Recul de la lutte contre la corruption à Montréal

 
 

À partir de 2009, à la suite des scandales du Faubourg Contrecoeur et des compteurs d'eau ( 01 ), la Ville de Montréal a adopté plusieurs mesures pour lutter contre la collusion et la corruption. Aujourd'hui, plusieurs d'entre elles ont été démantelées ou mises sur une voie de garage. Et les fonctionnaires responsables ont été «tablettés».
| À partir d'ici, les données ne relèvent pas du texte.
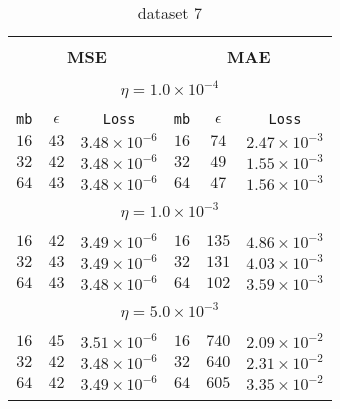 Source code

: \begin{table}[]
  \small
  
\begin{center}
\caption{dataset 7}\label{tab:mae2}
\begin{tabular}{@{}ccc|ccc@{}}

\hline\\[-11pt]
\hline\\[-6.5pt]
\multicolumn{3}{c}{\bf MSE} & \multicolumn{3}{c}{\bf MAE } \\[5pt]
\hline\\[-11pt]
\multicolumn{6}{c}{$\eta = 1.0\times 10^{-4}$} \\[5pt]
\hline\\[-11pt]
\texttt{mb} & \texttt{$\epsilon$} & \texttt{Loss} & \texttt{mb} & \texttt{$\epsilon$} & \texttt{Loss} \\[1pt]
$16$ & $43$ & $3.48\times 10^{-6}$  &   $16$ & $74$ & $2.47\times 10^{-3}$   \\ [1pt]
$32$ & $42$ & $3.48\times 10^{-6}$  &   $32$ & $49$ & $1.55\times 10^{-3}$   \\ [1pt]
$64$ & $43$ & $3.48\times 10^{-6}$  &   $64$ & $47$ & $1.56\times 10^{-3}$   \\ [1pt]

\hline\\[-11pt]
\multicolumn{6}{c}{$\eta = 1.0\times 10^{-3}$} \\[5pt]
\hline\\[-11pt]
$16$ & $42$ & $3.49\times 10^{-6}$  &   $16$ & $135$ & $4.86\times 10^{-3}$  \\ [1pt]
$32$ & $43$ & $3.49\times 10^{-6}$  &   $32$ & $131$ & $4.03\times 10^{-3}$  \\ [1pt]
$64$ & $43$ & $3.48\times 10^{-6}$  &   $64$ & $102$ & $3.59\times 10^{-3}$  \\ [1pt]
\hline\\[-11pt]
\multicolumn{6}{c}{$\eta = 5.0\times 10^{-3}$} \\[5pt]
\hline\\[-11pt]
$16$ & $45$ & $3.51\times 10^{-6}$  &   $16$ & $740$ & $2.09\times 10^{-2}$  \\ [1pt]
$32$ & $42$ & $3.48\times 10^{-6}$  &   $32$ & $640$ & $2.31\times 10^{-2}$  \\ [1pt]
$64$ & $42$ & $3.49\times 10^{-6}$  &   $64$ & $605$ & $3.35\times 10^{-2}$  \\ [1pt]

\hline\\[-11pt]


\end{tabular}
\end{center}
\end{table}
La Ville est revenue à la case départ et a stoppé le ménage entrepris par deux directeurs généraux, Rachel Laperrière et Louis Roquet ( 02 ), qui ont précédé Guy Hébert de 2009 à 2012, affirment plusieurs sources.

Rachel Laperrière

Louis Roquet

Michael Applebaum

En janvier 2012, M. Roquet est parti après un sérieux désaccord avec le président du comité exécutif, Michael Applebaum ( 03 ), nommé maire par le conseil de ville, en novembre 2011.

Rachel Laperrière, quant à elle, a quitté la Ville à l'été 2012 après avoir été rétrogradée aux affaires institutionnelles.

«On est en train de mettre la table pour que ça revienne comme avant», nous a confié une source.

Guy Hébert, nommé directeur général de la Ville en janvier 2012, est responsable de ce changement de cap. Il pousse sur la machine pour qu'elle distribue les contrats le plus rapidement possible. M. Hébert est l'homme de confiance du maire Applebaum, qui approuve cette nouvelle «philosophie de management».

«J'ai mon style, a expliqué Guy Hébert lors d'une entrevue en compagnie du maire Applebaum. Je veux moins de structures. Je suis plus hands on sur les opérations.»

L'inquiétude est grande chez plusieurs cadres. Le discours politique ne parle que de lutte contre la corruption, mais les actions, elles, vont dans le sens contraire, nous ont raconté de nombreuses sources.

«Rachel Laperrière a refait tout le cadre de gouvernance, puis elle a été tassée par Guy Hébert», a précisé un haut fonctionnaire de la Ville.

Des exemples?

En juillet 2011, Rachel Laperrière et Louis Roquet ont édicté des règles serrées pour encadrer l'attribution des contrats. Moins d'un an plus tard, ces règles ont été remplacées par d'autres, moins contraignantes. Les extras sont désormais calculés en «fonction de l'historique des projets similaires». Or, depuis la commission Charbonneau et une étude commandée en 2004, dévoilée en novembre 2012, on sait que les prix étaient gonflés de 30%. L'historique des projets similaires n'est donc pas fiable.

Autre changement: le contrat ne passe plus qu'une fois, et non deux, devant les élus du comité exécutif; l'estimation du prix du contrat n'est plus déposée au greffier sous pli confidentiel; et le chantier d'optimisation du coût des contrats, qui passait au crible tous les documents pour détecter des irrégularités, a cessé ses travaux (voir encadré). Guy Hébert et Michael Applebaum ne nient pas. Ils sont allergiques aux structures lourdes et aux comités qui, selon eux, ralentissent la machine.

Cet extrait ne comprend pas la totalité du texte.